Israel has done the impossible: It has painted itself into two corners at the same time.
By mismanaging the conflicts in both Gaza and Lebanon, Israel has put itself into two no-win situations.
The Hezbollah rocket attack on the Golan Heights Druze village of Majdal Shams, killing 12 children and wounding dozens of others, is the latest evidence of this. There must be a response, but Israel has to figure out how to hit back forcefully without triggering a full-scale war.
Neither war should ever have reached those corners. That indicates the real problem: The same Israeli leaders, political and military, who presided over the failure to stop the barbaric Hamas invasion of Oct. 7, 2023, are still in power. They are the same ones who have let the conflicts on the two borders drag on for nearly 10 months.
Instead of finding a way out, Israel plays into the hands of its enemies. Israel’s military and society—actually the same things, since the army relies on reservists—are not built to carry on wars for so long, much less wars on two fronts. Hamas, Hezbollah, and their sponsors in Iran know that. What Israel needed was a plan to wrap up the Gaza conflict in two or three weeks.

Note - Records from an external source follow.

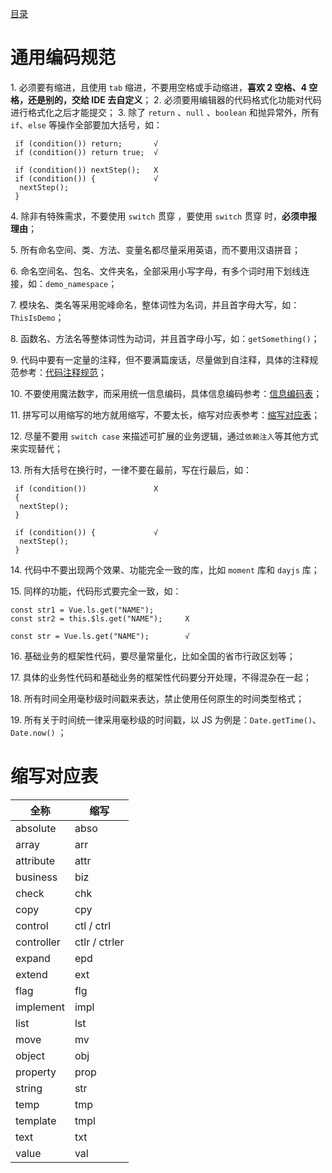 [目录](./)
# 通用编码规范

1\. 必须要有缩进，且使用 `tab` 缩进，不要用空格或手动缩进，**喜欢 2 空格、4 空格，还是别的，交给 IDE 去自定义**；
2\. 必须要用编辑器的代码格式化功能对代码进行格式化之后才能提交；
3\. 除了 `return` 、`null` 、`boolean` 和抛异常外，所有 `if`、`else` 等操作全部要加大括号，如：
```
 if (condition()) return;       √
 if (condition()) return true;  √

 if (condition()) nextStep();   X
 if (condition()) {             √
  nextStep(); 
 }
```
4\. 除非有特殊需求，不要使用 `switch` 贯穿 ，要使用 `switch` 贯穿 时，**必须申报理由**；

5\. 所有命名空间、类、方法、变量名都尽量采用英语，而不要用汉语拼音；

6\. 命名空间名、包名、文件夹名，全部采用小写字母，有多个词时用下划线连接，如：`demo_namespace`；

7\. 模块名、类名等采用驼峰命名，整体词性为名词，并且首字母大写，如：`ThisIsDemo`；

8\. 函数名、方法名等整体词性为动词，并且首字母小写，如：`getSomething()`；

9\. 代码中要有一定量的注释，但不要满篇废话，尽量做到自注释，具体的注释规范参考：[代码注释规范](./代码注释规范)；

10\. 不要使用魔法数字，而采用统一信息编码，具体信息编码参考：[信息编码表](./信息编码表.xlsm)；

11\. 拼写可以用缩写的地方就用缩写，不要太长，缩写对应表参考：[缩写对应表](#缩写对应表)；

12\. 尽量不要用 `switch case` 来描述可扩展的业务逻辑，通过`依赖注入`等其他方式来实现替代；

13\. 所有大括号在换行时，一律不要在最前，写在行最后，如：
```
 if (condition())               X
 {              
  nextStep();
 }

 if (condition()) {             √
  nextStep(); 
 }
```

14\. 代码中不要出现两个效果、功能完全一致的库，比如 `moment` 库和 `dayjs` 库；

15\. 同样的功能，代码形式要完全一致，如：
```
const str1 = Vue.ls.get("NAME");
const str2 = this.$ls.get("NAME");     X

const str = Vue.ls.get("NAME");        √
```
16\. 基础业务的框架性代码，要尽量常量化，比如全国的省市行政区划等；

17\. 具体的业务性代码和基础业务的框架性代码要分开处理，不得混杂在一起；

18\. 所有时间全用毫秒级时间戳来表达，禁止使用任何原生的时间类型格式；

19\. 所有关于时间统一律采用毫秒级的时间戳，以 JS 为例是：`Date.getTime()`、`Date.now()` ；


# 缩写对应表

| 全称 | 缩写 |
| --- | --- |
| absolute | abso |
| array | arr |
| attribute | attr |
| business | biz |
| check | chk |
| copy | cpy |
| control | ctl / ctrl |
| controller | ctlr / ctrler |
| expand | epd |
| extend | ext |
| flag | flg |
| implement | impl |
| list | lst |
| move | mv |
| object | obj |
| property | prop |
| string | str |
| temp | tmp |
| template | tmpl |
| text | txt |
| value | val |
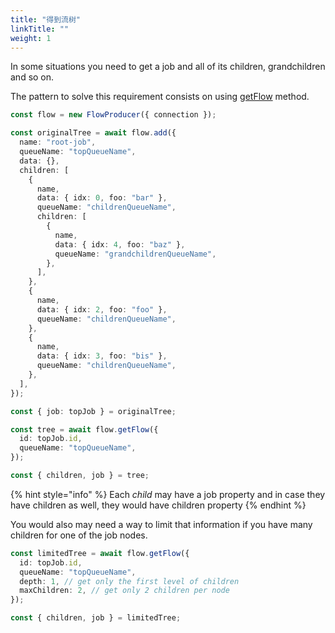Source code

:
 ```yaml
---
title: "得到流树"
linkTitle: ""
weight: 1
---
```


In some situations you need to get a job and all of its children, grandchildren and so on.

The pattern to solve this requirement consists on using [getFlow](./bullmq.flowproducer.getflow.md) method.

```typescript
const flow = new FlowProducer({ connection });

const originalTree = await flow.add({
  name: "root-job",
  queueName: "topQueueName",
  data: {},
  children: [
    {
      name,
      data: { idx: 0, foo: "bar" },
      queueName: "childrenQueueName",
      children: [
        {
          name,
          data: { idx: 4, foo: "baz" },
          queueName: "grandchildrenQueueName",
        },
      ],
    },
    {
      name,
      data: { idx: 2, foo: "foo" },
      queueName: "childrenQueueName",
    },
    {
      name,
      data: { idx: 3, foo: "bis" },
      queueName: "childrenQueueName",
    },
  ],
});

const { job: topJob } = originalTree;

const tree = await flow.getFlow({
  id: topJob.id,
  queueName: "topQueueName",
});

const { children, job } = tree;
```

{% hint style="info" %}
Each _child_ may have a job property and in case they have children as well, they would have children property
{% endhint %}

You would also may need a way to limit that information if you have many children for one of the job nodes.

```typescript
const limitedTree = await flow.getFlow({
  id: topJob.id,
  queueName: "topQueueName",
  depth: 1, // get only the first level of children
  maxChildren: 2, // get only 2 children per node
});

const { children, job } = limitedTree;
```
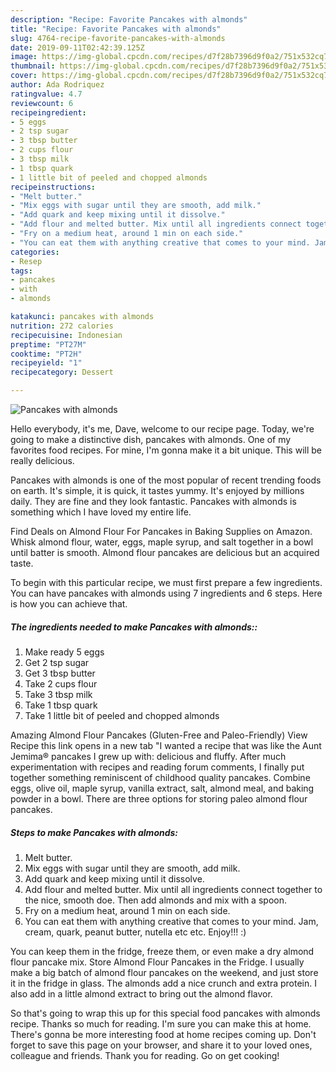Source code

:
 ```yaml
---
description: "Recipe: Favorite Pancakes with almonds"
title: "Recipe: Favorite Pancakes with almonds"
slug: 4764-recipe-favorite-pancakes-with-almonds
date: 2019-09-11T02:42:39.125Z
image: https://img-global.cpcdn.com/recipes/d7f28b7396d9f0a2/751x532cq70/pancakes-with-almonds-recipe-main-photo.jpg
thumbnail: https://img-global.cpcdn.com/recipes/d7f28b7396d9f0a2/751x532cq70/pancakes-with-almonds-recipe-main-photo.jpg
cover: https://img-global.cpcdn.com/recipes/d7f28b7396d9f0a2/751x532cq70/pancakes-with-almonds-recipe-main-photo.jpg
author: Ada Rodriquez
ratingvalue: 4.7
reviewcount: 6
recipeingredient:
- 5 eggs
- 2 tsp sugar
- 3 tbsp butter
- 2 cups flour
- 3 tbsp milk
- 1 tbsp quark
- 1 little bit of peeled and chopped almonds
recipeinstructions:
- "Melt butter."
- "Mix eggs with sugar until they are smooth, add milk."
- "Add quark and keep mixing until it dissolve."
- "Add flour and melted butter. Mix until all ingredients connect together to the nice, smooth doe. Then add almonds and mix with a spoon."
- "Fry on a medium heat, around 1 min on each side."
- "You can eat them with anything creative that comes to your mind. Jam, cream, quark, peanut butter, nutella etc etc. Enjoy!!! :)"
categories:
- Resep
tags:
- pancakes
- with
- almonds

katakunci: pancakes with almonds
nutrition: 272 calories
recipecuisine: Indonesian
preptime: "PT27M"
cooktime: "PT2H"
recipeyield: "1"
recipecategory: Dessert

---
```



![Pancakes with almonds](https://img-global.cpcdn.com/recipes/d7f28b7396d9f0a2/751x532cq70/pancakes-with-almonds-recipe-main-photo.jpg)

Hello everybody, it's me, Dave, welcome to our recipe page. Today, we're going to make a distinctive dish, pancakes with almonds. One of my favorites food recipes. For mine, I'm gonna make it a bit unique. This will be really delicious.

Pancakes with almonds is one of the most popular of recent trending foods on earth. It's simple, it is quick, it tastes yummy. It's enjoyed by millions daily. They are fine and they look fantastic. Pancakes with almonds is something which I have loved my entire life.

Find Deals on Almond Flour For Pancakes in Baking Supplies on Amazon. Whisk almond flour, water, eggs, maple syrup, and salt together in a bowl until batter is smooth. Almond flour pancakes are delicious but an acquired taste.


To begin with this particular recipe, we must first prepare a few ingredients. You can have pancakes with almonds using 7 ingredients and 6 steps. Here is how you can achieve that.

##### The ingredients needed to make Pancakes with almonds::

1. Make ready 5 eggs
1. Get 2 tsp sugar
1. Get 3 tbsp butter
1. Take 2 cups flour
1. Take 3 tbsp milk
1. Take 1 tbsp quark
1. Take 1 little bit of peeled and chopped almonds


Amazing Almond Flour Pancakes (Gluten-Free and Paleo-Friendly) View Recipe this link opens in a new tab &#34;I wanted a recipe that was like the Aunt Jemima® pancakes I grew up with: delicious and fluffy. After much experimentation with recipes and reading forum comments, I finally put together something reminiscent of childhood quality pancakes. Combine eggs, olive oil, maple syrup, vanilla extract, salt, almond meal, and baking powder in a bowl. There are three options for storing paleo almond flour pancakes. 

##### Steps to make Pancakes with almonds:

1. Melt butter.
1. Mix eggs with sugar until they are smooth, add milk.
1. Add quark and keep mixing until it dissolve.
1. Add flour and melted butter. Mix until all ingredients connect together to the nice, smooth doe. Then add almonds and mix with a spoon.
1. Fry on a medium heat, around 1 min on each side.
1. You can eat them with anything creative that comes to your mind. Jam, cream, quark, peanut butter, nutella etc etc. Enjoy!!! :)


You can keep them in the fridge, freeze them, or even make a dry almond flour pancake mix. Store Almond Flour Pancakes in the Fridge. I usually make a big batch of almond flour pancakes on the weekend, and just store it in the fridge in glass. The almonds add a nice crunch and extra protein. I also add in a little almond extract to bring out the almond flavor. 

So that's going to wrap this up for this special food pancakes with almonds recipe. Thanks so much for reading. I'm sure you can make this at home. There's gonna be more interesting food at home recipes coming up. Don't forget to save this page on your browser, and share it to your loved ones, colleague and friends. Thank you for reading. Go on get cooking!
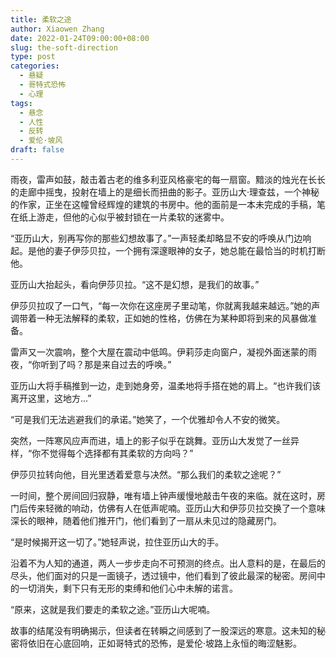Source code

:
 ```yaml
---
title: 柔软之途
author: Xiaowen Zhang
date: 2022-01-24T09:00:00+08:00
slug: the-soft-direction
type: post
categories:
  - 悬疑
  - 哥特式恐怖
  - 心理
tags:
  - 悬念
  - 人性
  - 反转
  - 爱伦·坡风
draft: false
---
```


雨夜，雷声如鼓，敲击着古老的维多利亚风格豪宅的每一扇窗。黯淡的烛光在长长的走廊中摇曳，投射在墙上的是细长而扭曲的影子。亚历山大·理查兹，一个神秘的作家，正坐在这幢曾经辉煌的建筑的书房中。他的面前是一本未完成的手稿，笔在纸上游走，但他的心似乎被封锁在一片柔软的迷雾中。

“亚历山大，别再写你的那些幻想故事了。”一声轻柔却略显不安的呼唤从门边响起。是他的妻子伊莎贝拉，一个拥有深邃眼神的女子，她总能在最恰当的时机打断他。

亚历山大抬起头，看向伊莎贝拉。“这不是幻想，是我们的故事。”

伊莎贝拉叹了一口气，“每一次你在这座房子里动笔，你就离我越来越远。”她的声调带着一种无法解释的柔软，正如她的性格，仿佛在为某种即将到来的风暴做准备。

雷声又一次震响，整个大屋在震动中低鸣。伊莉莎走向窗户，凝视外面迷蒙的雨夜，“你听到了吗？那是来自过去的呼唤。”

亚历山大将手稿推到一边，走到她身旁，温柔地将手搭在她的肩上。“也许我们该离开这里，这地方...”

“可是我们无法逃避我们的承诺。”她笑了，一个优雅却令人不安的微笑。

突然，一阵寒风应声而进，墙上的影子似乎在跳舞。亚历山大发觉了一丝异样，“你不觉得每个选择都有其柔软的方向吗？”

伊莎贝拉转向他，目光里透着爱意与决然。“那么我们的柔软之途呢？”

一时间，整个房间回归寂静，唯有墙上钟声缓慢地敲击午夜的来临。就在这时，房门后传来轻微的响动，仿佛有人在低声呢喃。亚历山大和伊莎贝拉交换了一个意味深长的眼神，随着他们推开门，他们看到了一扇从未见过的隐藏房门。

“是时候揭开这一切了。”她轻声说，拉住亚历山大的手。

沿着不为人知的通道，两人一步步走向不可预测的终点。出人意料的是，在最后的尽头，他们面对的只是一面镜子，透过镜中，他们看到了彼此最深的秘密。房间中的一切消失，剩下只有无形的束缚和他们心中未解的诺言。

“原来，这就是我们要走的柔软之途。”亚历山大呢喃。

故事的结尾没有明确揭示，但读者在转瞬之间感到了一股深远的寒意。这未知的秘密将依旧在心底回响，正如哥特式的恐怖，是爱伦·坡路上永恒的晦涩魅影。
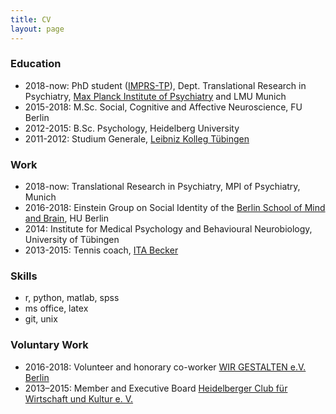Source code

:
```yaml
---
title: CV
layout: page
---
```


### Education

* 2018-now:  PhD student ([IMPRS-TP](https://www.imprs-tp.mpg.de/)), Dept. Translational Research in Psychiatry, [Max Planck Institute of Psychiatry](https://www.psych.mpg.de/1495955/binder) and LMU Munich
* 2015-2018: M.Sc. Social, Cognitive and Affective Neuroscience, FU Berlin
* 2012-2015: B.Sc. Psychology, Heidelberg University
* 2011-2012: Studium Generale, [Leibniz Kolleg Tübingen](https://www.leibniz-kolleg.uni-tuebingen.de ) 

### Work

* 2018-now: Translational Research in Psychiatry, MPI of Psychiatry, Munich
* 2016-2018: Einstein Group on Social Identity of the [Berlin School of Mind and Brain](http://www.mind-and-brain.de/home/), HU Berlin 
* 2014:	     Institute for Medical Psychology and Behavioural Neurobiology, University of Tübingen
* 2013-2015: Tennis coach, [ITA Becker](https://rainerbecker-tennis.de/)

### Skills
* r, python, matlab, spss
* ms office, latex
* git, unix

### Voluntary Work
* 2016-2018: Volunteer and honorary co-worker [WIR GESTALTEN e.V. Berlin](https://www.wirgestaltenev.de/)
* 2013–2015: Member and Executive Board [Heidelberger Club für Wirtschaft und Kultur e. V.](https://heidelberger-symposium.de/)  


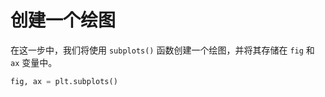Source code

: # 创建一个绘图

在这一步中，我们将使用 `subplots()` 函数创建一个绘图，并将其存储在 `fig` 和 `ax` 变量中。

```python
fig, ax = plt.subplots()
```
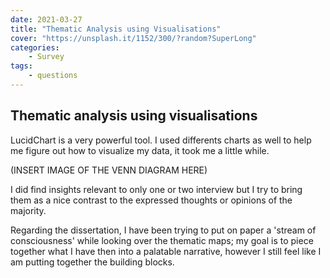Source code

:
 ```yaml
---
date: 2021-03-27
title: "Thematic Analysis using Visualisations"
cover: "https://unsplash.it/1152/300/?random?SuperLong"
categories: 
    - Survey
tags:
    - questions
---
```


## Thematic analysis using visualisations 

LucidChart is a very powerful tool. I used differents charts as well to help me figure out how to visualize my data, it took me a little while.

(INSERT IMAGE OF THE VENN DIAGRAM HERE)

I did find insights relevant to only one or two interview but I try to bring them as a nice contrast to the expressed thoughts or opinions of the majority. 

Regarding the dissertation, I have been trying to put on paper a 'stream of consciousness' while looking over the thematic maps; my goal is to piece together what I have then into a palatable narrative, however I still feel like I am putting together the building blocks.
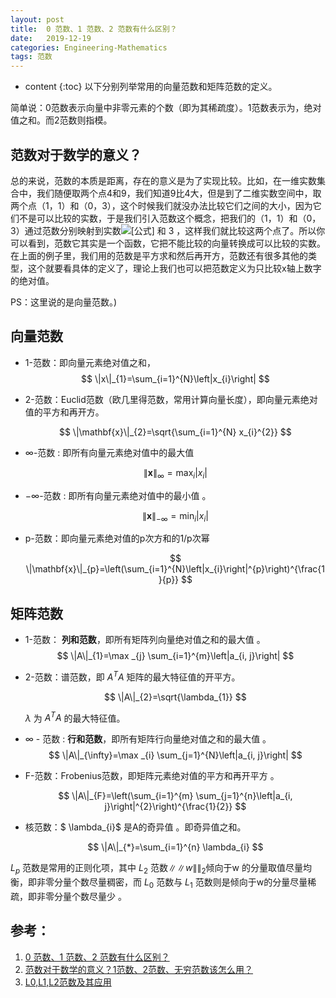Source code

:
 ```yaml
---
layout: post
title:  0 范数、1 范数、2 范数有什么区别？
date:   2019-12-19
categories: Engineering-Mathematics
tags: 范数    
---
```

* content
{:toc}
以下分别列举常用的向量范数和矩阵范数的定义。

简单说：0范数表示向量中非零元素的个数（即为其稀疏度）。1范数表示为，绝对值之和。而2范数则指模。



## **范数对于数学的意义？**

总的来说，范数的本质是距离，存在的意义是为了实现比较。比如，在一维实数集合中，我们随便取两个点4和9，我们知道9比4大，但是到了二维实数空间中，取两个点（1，1）和（0，3），这个时候我们就没办法比较它们之间的大小，因为它们不是可以比较的实数，于是我们引入范数这个概念，把我们的（1，1）和（0，3）通过范数分别映射到实数![[公式]](https://www.zhihu.com/equation?tex=%5Csqrt%7B2%7D+) 和 3 ，这样我们就比较这两个点了。所以你可以看到，范数它其实是一个函数，它把不能比较的向量转换成可以比较的实数。
在上面的例子里，我们用的范数是平方求和然后再开方，范数还有很多其他的类型，这个就要看具体的定义了，理论上我们也可以把范数定义为只比较x轴上数字的绝对值。

PS：这里说的是向量范数。)



##  **向量范数**

- 1-范数：即向量元素绝对值之和，
  $$
  \|x\|_{1}=\sum_{i=1}^{N}\left|x_{i}\right|
  $$



- 2-范数：Euclid范数（欧几里得范数，常用计算向量长度），即向量元素绝对值的平方和再开方。
  
  $$
  \|\mathbf{x}\|_{2}=\sqrt{\sum_{i=1}^{N} x_{i}^{2}}
  $$


- $\infty$-范数 :   即所有向量元素绝对值中的最大值
  
  $$
  \|\mathbf{x}\|_{\infty}=\max _{i}\left|x_{i}\right| 
  $$
  

- $-\infty$-范数 :  即所有向量元素绝对值中的最小值 。
  

  $$
  \|\mathbf{x}\|_{-\infty}=\min _{i}\left|x_{i}\right|
  $$
  

- p-范数：即向量元素绝对值的p次方和的1/p次幂
  
  $$
  \|\mathbf{x}\|_{p}=\left(\sum_{i=1}^{N}\left|x_{i}\right|^{p}\right)^{\frac{1}{p}}
  $$
  



## **矩阵范数**

- 1-范数： **列和范数**，即所有矩阵列向量绝对值之和的最大值 。
  $$
  \|A\|_{1}=\max _{j} \sum_{i=1}^{m}\left|a_{i, j}\right|
  $$



- 2-范数：谱范数，即 $A^TA$ 矩阵的最大特征值的开平方。
  
  $$
  \|A\|_{2}=\sqrt{\lambda_{1}}
$$
  

  $\lambda$ 为 $A^{T} A$ 的最大特征值。
  
- $\infty$ - 范数 : **行和范数**，即所有矩阵行向量绝对值之和的最大值 。
  $$
  \|A\|_{\infty}=\max _{i} \sum_{j=1}^{N}\left|a_{i, j}\right|
  $$

- F-范数：Frobenius范数，即矩阵元素绝对值的平方和再开平方 。
  
  $$
  \|A\|_{F}=\left(\sum_{i=1}^{m} \sum_{j=1}^{n}\left|a_{i, j}\right|^{2}\right)^{\frac{1}{2}}
$$
  
- 核范数：$ \lambda_{i}$ 是A的奇异值 。即奇异值之和。
  
  $$
  \|A\|_{*}=\sum_{i=1}^{n} \lambda_{i}
  $$
  



$L_p$ 范数是常用的正则化项，其中 $L_2$ 范数$\|\|w\|\|_2$倾向于w 的分量取值尽量均衡，即非零分量个数尽量稠密，而 $L_0$ 范数与 $L_1$ 范数则是倾向于w的分量尽量稀疏，即非零分量个数尽量少 。



## 参考：

1. [0 范数、1 范数、2 范数有什么区别？](https://www.zhihu.com/question/20473040) 
2. [范数对于数学的意义？1范数、2范数、无穷范数该怎么用？](https://www.zhihu.com/question/21868680/answer/136376374) 
3. [L0,L1,L2范数及其应用](https://www.jianshu.com/p/de05e6745fb6)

Would that mean the destruction of Hamas and the elimination of the terrorist group for all time? Of course not. Given the failures of the government and military in allowing Hamas to arm itself for years with Qatari money funneled knowingly through Israel, and Iranian weapons smuggled across and under the Egyptian border along with huge tunneling tools that can’t be hidden from even the simplest prying eye, such a goal of “total victory,” as outlined by Israeli prime Minister Benjamin Netanyahu, was never attainable. Even so, Netanyahu further glued himself to that goal with his bombastic pep talk speech to the US Congress in Washington.
The “total victory” manta has trapped Israel into an open-ended conflict against a terror group that already won the war with its attack on Oct. 7.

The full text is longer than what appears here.